Exercise aim —
Tally the lines below that contain the word "strong", then give the tally alone.

Data extract —
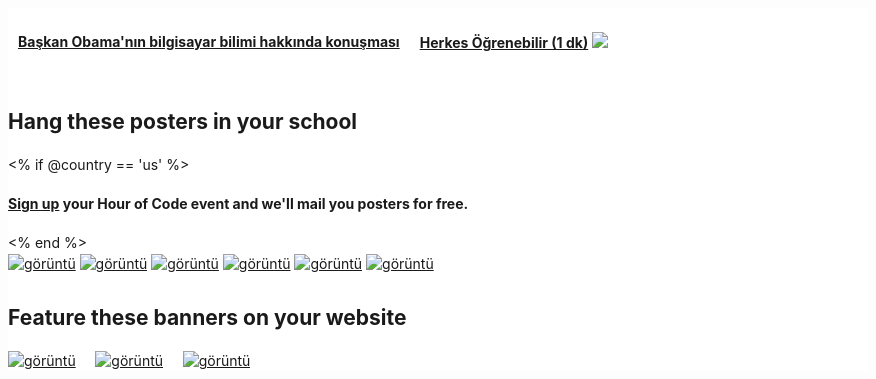   <div style='clear:both'>
  </div>
  
  <div style="float:left; padding:10px">
    <iframe width="350" height="195" src="https://www.youtubeeducation.com/embed/6XvmhE1J9PY?iv_load_policy=3&rel=0&autohide=1&showinfo=0" frameborder="0" allowfullscreen></iframe>    
    <p>
      <a href="https://www.youtube.com/watch?6XvmhE1J9PY"><strong>Başkan Obama'nın bilgisayar bilimi hakkında konuşması</strong></a>
    </p>
  </div>
  
  <div style="float:left; padding:10px">
    <iframe width="350" height="195" src="https://www.youtubeeducation.com/embed/qYZF6oIZtfc?iv_load_policy=3&rel=0&autohide=1&showinfo=0" frameborder="0" allowfullscreen></iframe>    
    <p>
      <a href="https://www.youtube.com/watch?qYZF6oIZtfc"><strong>Herkes Öğrenebilir (1 dk)</strong></a> <a href="https://dl.dropbox.com/sh/6sdjczibjih6x8s/_0RSOSY8oW/Code-1-min.mov?dl=1"><img src="/images/download.png" width="30px" /></a>
    </p>
  </div>
  
  <div style="float:left; padding:10px">
  </div>
  
  <div style='clear:both'>
  </div>

<p>
<a id="posters"></p> 

<h2>
  Hang these posters in your school
</h2>

<p>
  <% if @country == 'us' %>
</p>

<h4>
  <a href="http://hourofcode.com/#signup">Sign up</a> your Hour of Code event and we'll mail you posters for free.
</h4>

<p>
  <% end %> <br /> <a href="/resources/mark-zuckerberg-poster.pdf"><img src="/images/fit-280/mark-zuckerberg.png" alt="görüntü" /></a> <a href="/resources/marissa-mayer-poster.pdf"><img src="/images/fit-280/marissa-mayer.png" alt="görüntü" /></a> <a href="/resources/chris-bosh-poster.pdf"><img src="/images/fit-280/chris-bosh.png" alt="görüntü" /></a> <a href="/resources/susan-wojcicki-poster.pdf"><img src="/images/fit-280/susan-wojcicki.png" alt="görüntü" /></a> <a href="/resources/barack-obama-poster.pdf"><img src="/images/fit-280/barack-obama.png" alt="görüntü" /></a> <a href="/resources/ashton-kutcher-poster.pdf"><img src="/images/fit-280/ashton-kutcher.png" alt="görüntü" /></a>
</p>

<p>
  <a id="banners"></a>
</p>

<h2>
  Feature these banners on your website
</h2>

<p>
  <a href="/images/banner1.jpg"><img src="/images/fit-250/banner1.jpg" alt="görüntü" /></a>&nbsp;&nbsp;&nbsp;&nbsp; <a href="/images/banner3.jpg"><img src="/images/fit-250/banner3.jpg" alt="görüntü" /></a>&nbsp;&nbsp;&nbsp;&nbsp; <a href="/images/banner5.jpg"><img src="/images/fit-500/banner5.jpg" alt="görüntü" /></a>&nbsp;&nbsp;&nbsp;&nbsp;
</p>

Written answer —
2